* **What the exercise asks**:
From the records below, please repeat exactly the line that has "Demo Overview #", the line that has "ping -u root -k", and every line between them, and nothing else.

[Collected data]
::::
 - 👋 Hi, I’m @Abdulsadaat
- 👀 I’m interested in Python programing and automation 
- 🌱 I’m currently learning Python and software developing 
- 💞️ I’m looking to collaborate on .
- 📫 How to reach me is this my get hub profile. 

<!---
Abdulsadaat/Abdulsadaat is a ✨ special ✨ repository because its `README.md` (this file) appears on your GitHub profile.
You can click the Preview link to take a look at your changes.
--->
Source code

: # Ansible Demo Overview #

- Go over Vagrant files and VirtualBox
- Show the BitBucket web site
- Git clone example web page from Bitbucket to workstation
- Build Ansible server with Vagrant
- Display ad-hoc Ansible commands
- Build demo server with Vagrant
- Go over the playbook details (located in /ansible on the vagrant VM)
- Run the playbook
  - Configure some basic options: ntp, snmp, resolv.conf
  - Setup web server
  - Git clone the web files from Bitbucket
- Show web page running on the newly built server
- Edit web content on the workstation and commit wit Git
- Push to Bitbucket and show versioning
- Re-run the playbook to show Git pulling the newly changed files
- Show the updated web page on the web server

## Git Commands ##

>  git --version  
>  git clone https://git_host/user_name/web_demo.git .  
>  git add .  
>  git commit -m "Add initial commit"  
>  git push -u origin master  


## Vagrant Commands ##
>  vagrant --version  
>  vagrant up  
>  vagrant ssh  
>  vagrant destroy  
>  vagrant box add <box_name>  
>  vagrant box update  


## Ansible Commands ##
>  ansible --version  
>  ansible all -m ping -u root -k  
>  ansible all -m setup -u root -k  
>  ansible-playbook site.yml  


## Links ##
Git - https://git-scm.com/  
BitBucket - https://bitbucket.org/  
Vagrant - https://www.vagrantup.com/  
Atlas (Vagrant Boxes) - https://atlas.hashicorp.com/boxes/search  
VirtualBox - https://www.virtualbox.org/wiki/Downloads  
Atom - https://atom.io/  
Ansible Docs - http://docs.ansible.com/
::::
* **Answer for the task**:
: # Ansible Demo Overview #

- Go over Vagrant files and VirtualBox
- Show the BitBucket web site
- Git clone example web page from Bitbucket to workstation
- Build Ansible server with Vagrant
- Display ad-hoc Ansible commands
- Build demo server with Vagrant
- Go over the playbook details (located in /ansible on the vagrant VM)
- Run the playbook
  - Configure some basic options: ntp, snmp, resolv.conf
  - Setup web server
  - Git clone the web files from Bitbucket
- Show web page running on the newly built server
- Edit web content on the workstation and commit wit Git
- Push to Bitbucket and show versioning
- Re-run the playbook to show Git pulling the newly changed files
- Show the updated web page on the web server

## Git Commands ##

>  git --version  
>  git clone https://git_host/user_name/web_demo.git .  
>  git add .  
>  git commit -m "Add initial commit"  
>  git push -u origin master  


## Vagrant Commands ##
>  vagrant --version  
>  vagrant up  
>  vagrant ssh  
>  vagrant destroy  
>  vagrant box add <box_name>  
>  vagrant box update  


## Ansible Commands ##
>  ansible --version  
>  ansible all -m ping -u root -k  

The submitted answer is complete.